Marriott International CEO Arne Sorenson said the company inadvertently “bought trouble” when it acquired Starwood Hotels & Resorts in 2016 as its old reservations system may have been compromised at the time.
Speaking before the US Senate’s Homeland Security & Government Affairs Permanent Subcommittee on Investigations late last week, Sorenson said that one of its internal security tools found that an unauthorised party had been copying and encrypting customer data since 2014. This was despite initial scans of the database prior to the Marriott acquisition showing no evidence of a breach.

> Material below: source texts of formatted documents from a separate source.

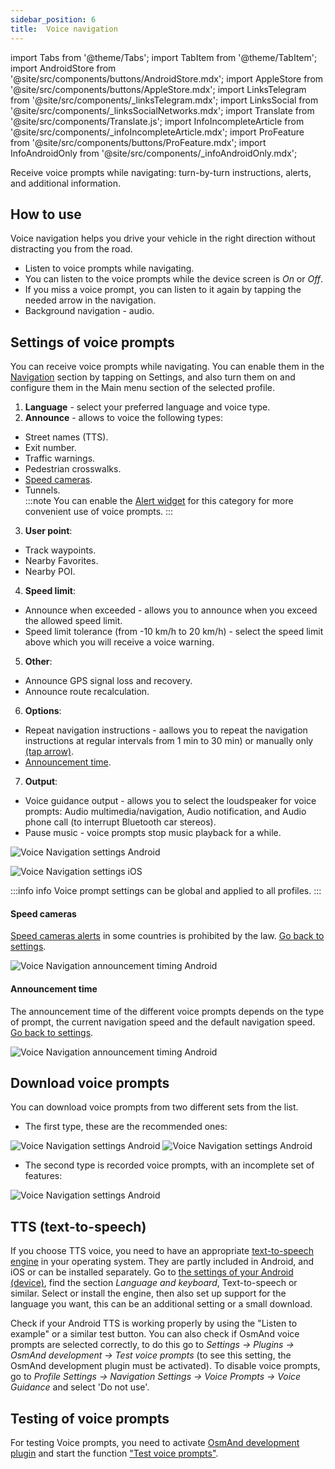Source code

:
 ```yaml
---
sidebar_position: 6
title:  Voice navigation
---
```


import Tabs from '@theme/Tabs';
import TabItem from '@theme/TabItem';
import AndroidStore from '@site/src/components/buttons/AndroidStore.mdx';
import AppleStore from '@site/src/components/buttons/AppleStore.mdx';
import LinksTelegram from '@site/src/components/_linksTelegram.mdx';
import LinksSocial from '@site/src/components/_linksSocialNetworks.mdx';
import Translate from '@site/src/components/Translate.js';
import InfoIncompleteArticle from '@site/src/components/_infoIncompleteArticle.mdx';
import ProFeature from '@site/src/components/buttons/ProFeature.mdx';
import InfoAndroidOnly from '@site/src/components/_infoAndroidOnly.mdx';

<InfoIncompleteArticle/>

Receive voice prompts while navigating: turn-by-turn instructions, alerts, and additional information.  


## How to use

Voice navigation helps you drive your vehicle in the right direction without distracting you from the road.

- Listen to voice prompts while navigating.
- You can listen to the voice prompts while the device screen is *On* or *Off*.
- If you miss a voice prompt, you can listen to it again by tapping the needed arrow in the navigation.
- Background navigation - audio.


## Settings of voice prompts

You can receive voice prompts while navigating. You can enable them in the [Navigation](../navigation/route-navigation.md#navigation-options) section by tapping on Settings, and also turn them on and configure them in the Main menu section of the selected profile.    

1. **Language** - select your preferred language and voice type.
2. **Announce** - allows to voice the following types:
- Street names (TTS).
- Exit number.
- Traffic warnings.
- Pedestrian crosswalks.
- [Speed cameras](#speed-cameras). 
- Tunnels.   
:::note
You can enable the [Alert widget](../widgets/nav-widgets.md#alert-widget) for this category for more convenient use of voice prompts.
:::  
3. **User point**:
- Track waypoints.
- Nearby Favorites.
- Nearby POI.
4. **Speed limit**:
- Announce when exceeded - allows you to announce when you exceed the allowed speed limit.
- Speed limit tolerance (from -10 km/h to 20 km/h) - select the speed limit above which you will receive a voice warning.
5. **Other**:
- Announce GPS signal loss and recovery.
- Announce route recalculation.
6. **Options**:
- Repeat navigation instructions - aallows you to repeat the navigation instructions at regular intervals from 1 min to 30 min) or manually only [(tap arrow)](../widgets/nav-widgets.md#next-turns).
- [Announcement time](#announcement-time).
7. **Output**:
- Voice guidance output - allows you to select the loudspeaker for voice prompts: Audio multimedia/navigation, Audio notification, and Audio phone call (to interrupt Bluetooth car stereos).
- Pause music - voice prompts stop music playback for a while. 

<Tabs groupId="operating-systems">

<TabItem value="android" label="Android">

*<Translate android="true" ids="shared_string_menu,configure_profile,routing_settings_2,voice_announces"/>*

![Voice Navigation settings Android](@site/static/img/navigation/voice/voice_promt-settings.png)

</TabItem>

<TabItem value="ios" label="iOS">

*<Translate ios="true" ids="menu,sett_settings,app_profiles,sett_settings,routing_settings_2,voice_announces"/>*

![Voice Navigation settings iOS](@site/static/img/navigation/voice/voice_promt-settings-ios.png)

</TabItem>

</Tabs>

:::info info
Voice prompt settings can be global and applied to all profiles.
:::

#### Speed cameras

[Speed cameras alerts](../personal/global-settings.md#uninstall-speed-camera) in some countries is prohibited by the law. [Go back to settings](#settings-of-voice-prompts).  

![Voice Navigation announcement timing Android](@site/static/img/navigation/voice/voice_promt-speed-cameras.png)

#### Announcement time

The announcement time of the different voice prompts depends on the type of prompt, the current navigation speed and the default navigation speed. [Go back to settings](#settings-of-voice-prompts).  

![Voice Navigation announcement timing Android](@site/static/img/navigation/voice/voice_promt-announ-time.png)  


## Download voice prompts

<InfoAndroidOnly />  

You can download voice prompts from two different sets from the list.  
- The first type, these are the recommended ones:  
*<Translate android="true" ids="shared_string_menu,welmode_download_maps,other_location,index_name_tts_voice"/>*

![Voice Navigation settings Android](@site/static/img/navigation/voice/TTS-preferred-1.png)  ![Voice Navigation settings Android](@site/static/img/navigation/voice/TTS-preferred-2.png)  

- The second type is recorded voice prompts, with an incomplete set of features:  
*<Translate android="true" ids="shared_string_menu,welmode_download_maps,index_name_voice"/>*  

![Voice Navigation settings Android](@site/static/img/navigation/voice/TTS-recorded.png)  


## TTS (text-to-speech)

If you choose TTS voice, you need to have an appropriate [text-to-speech engine](https://en.wikipedia.org/wiki/Speech_synthesis) in your operating system. They are partly included in Android, and iOS or can be installed separately. Go to [the settings of your Android (device)](https://support.google.com/accessibility/android/answer/6006983), find the section *Language and keyboard*, Text-to-speech or similar. Select or install the engine, then also set up support for the language you want, this can be an additional setting or a small download.  

Check if your Android TTS is working properly by using the "Listen to example" or a similar test button. You can also check if OsmAnd voice prompts are selected correctly, to do this go to *Settings → Plugins → OsmAnd development → Test voice prompts* (to see this setting, the OsmAnd development plugin must be activated). To disable voice prompts, go to *Profile Settings → Navigation Settings → Voice Prompts → Voice Guidance* and select 'Do not use'. 


## Testing of voice prompts

<InfoAndroidOnly />  

For testing Voice prompts, you need to activate [OsmAnd development plugin](../plugins/development.md) and start the function ["Test voice prompts"](../plugins/development/#application-testing).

When questioned by Senate panel members, Sorenson said he didn’t believe the origin of the breach was located in or linked to China or Chinese sources.
However, the Marriott boss said he was highly confident that far fewer than the previously suggested 383 million customer records had actually been compromised. The latest numbers provided by Marriott revealed that around 18.5 million encrypted passport numbers, 5.35 million unencrypted passport numbers and 385,000 unexpired credit card numbers had been accessed but may not have been copied or used elsewhere.
Marriott said the breach stemmed from a routine check on the database from IBM Guardium – a product from the company’s external IT company Accenture – which when followed up revealed a Remote Access Trojan. Additional investigation resources outlined that a human operator was interfering with the database.
“Until our investigation of the incident that was announced on Nov 30, we were unaware that the Starwood Guest Reservation database had been infiltrated by an attacker,” Sorenson said.
Sorenson detailed the lengths Marriott was now going to ensure no repeats of the event could ever take place, saying no expense was being spared to fortify the company’s systems network-wide.
“We are focused on identity access management, which means a broader deployment of two-factor authentication across our systems, as well as network segmentation, which means isolating the most valuable data so that it becomes more difficult for attackers to access the systems and for malware to spread through the environment,” he said.